The 20 July Wound Badge is based on the common Wound Badge, but the helmet is slightly higher and larger; it also bears the date "20 Juli 1944" and a facsimile of Hitler's signature below the helmet and date. The 20 July Wound Badges were also awarded at three grades: black, silver, and gold. Recipients who held regulation Wound Badges were awarded the 20 July Wound Badge in a higher grade.
All of these wound badges were made out of solid hallmarked silver by the C. E. Juncker firm.

Unlike the Wound Badge in Black, the 20 July Wound Badge in Black was not all black. Only the helmet and wreath were black; the background was in silver so that the date and facsimile signature could be seen. The 20 July Wound Badge in silver has black highlights on the helmet swastika, the date, and the facsimile signature. The 20 July Wound Badge in gold had a silver background with the helmet and wreath colored gold. Unlike standard Wound Badges, these were two-piece construction.

Hitler presented the survivors with the special wound badge and a unique award document. The first were awarded in a ceremony on 20 August 1944. The four posthumous awards were sent to the recipients' wives. Although Hitler had been injured in the bombing, he did not give one of these badges to himself. Hitler had earned his own Wound Badge (in black) in World War I on 18 May 1918.

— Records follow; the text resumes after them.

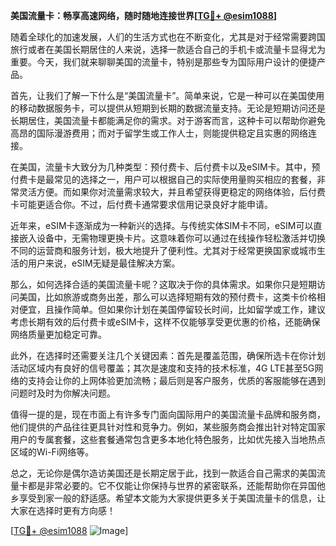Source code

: **美国流量卡：畅享高速网络，随时随地连接世界[[TG💪+ @esim1088](https://t.me/s/esim1088)]**

随着全球化的加速发展，人们的生活方式也在不断变化，尤其是对于经常需要跨国旅行或者在美国长期居住的人来说，选择一款适合自己的手机卡或流量卡显得尤为重要。今天，我们就来聊聊美国的流量卡，特别是那些专为国际用户设计的便捷产品。

首先，让我们了解一下什么是“美国流量卡”。简单来说，它是一种可以在美国使用的移动数据服务卡，可以提供从短期到长期的数据流量支持。无论是短期访问还是长期居住，美国流量卡都能满足你的需求。对于游客而言，这种卡可以帮助你避免高昂的国际漫游费用；而对于留学生或工作人士，则能提供稳定且实惠的网络连接。

在美国，流量卡大致分为几种类型：预付费卡、后付费卡以及eSIM卡。其中，预付费卡是最常见的选择之一，用户可以根据自己的实际使用量购买相应的套餐，非常灵活方便。而如果你对流量需求较大，并且希望获得更稳定的网络体验，后付费卡可能更适合你。不过，后付费卡通常要求信用记录良好才能申请。

近年来，eSIM卡逐渐成为一种新兴的选择。与传统实体SIM卡不同，eSIM可以直接嵌入设备中，无需物理更换卡片。这意味着你可以通过在线操作轻松激活并切换不同的运营商和服务计划，极大地提升了便利性。尤其对于经常更换国家或城市生活的用户来说，eSIM无疑是最佳解决方案。

那么，如何选择合适的美国流量卡呢？这取决于你的具体需求。如果你只是短期访问美国，比如旅游或商务出差，那么可以选择短期有效的预付费卡，这类卡价格相对便宜，且操作简单。但如果你计划在美国停留较长时间，比如留学或工作，建议考虑长期有效的后付费卡或eSIM卡，这样不仅能够享受更优惠的价格，还能确保网络质量更加稳定可靠。

此外，在选择时还需要关注几个关键因素：首先是覆盖范围，确保所选卡在你计划活动区域内有良好的信号覆盖；其次是速度和支持的技术标准，4G LTE甚至5G网络的支持会让你的上网体验更加流畅；最后则是客户服务，优质的客服能够在遇到问题时及时为你解决问题。

值得一提的是，现在市面上有许多专门面向国际用户的美国流量卡品牌和服务商，他们提供的产品往往更具针对性和竞争力。例如，某些服务商会推出针对特定国家用户的专属套餐，这些套餐通常包含更多本地化特色服务，比如优先接入当地热点区域的Wi-Fi网络等。

总之，无论你是偶尔造访美国还是长期定居于此，找到一款适合自己需求的美国流量卡都是非常必要的。它不仅能让你保持与世界的紧密联系，还能帮助你在异国他乡享受到家一般的舒适感。希望本文能为大家提供更多关于美国流量卡的信息，让大家在选择时更有方向感！

[[TG💪+ @esim1088](https://t.me/s/esim1088) ![Image](https://i.postimg.cc/4NQfJmqS/Snipaste-2025-05-13-00-14-12.png)]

The badge replaced the basic 1939 Wound Badge for those persons who were presented the 20 July Badge. This badge was more of a personal gift from Hitler to those involved and was intended to be a one-off souvenir of the event. Recipients of the 20 July wound badge could have their 20 July wound badges upgraded if they earned higher grades of the Wound Badge. Konteradmiral Hans-Erich Voss eventually had the 20 July Wound Badge in all three grades, earning it in black on 20 July 1944, and having it upgraded twice for subsequent wounds.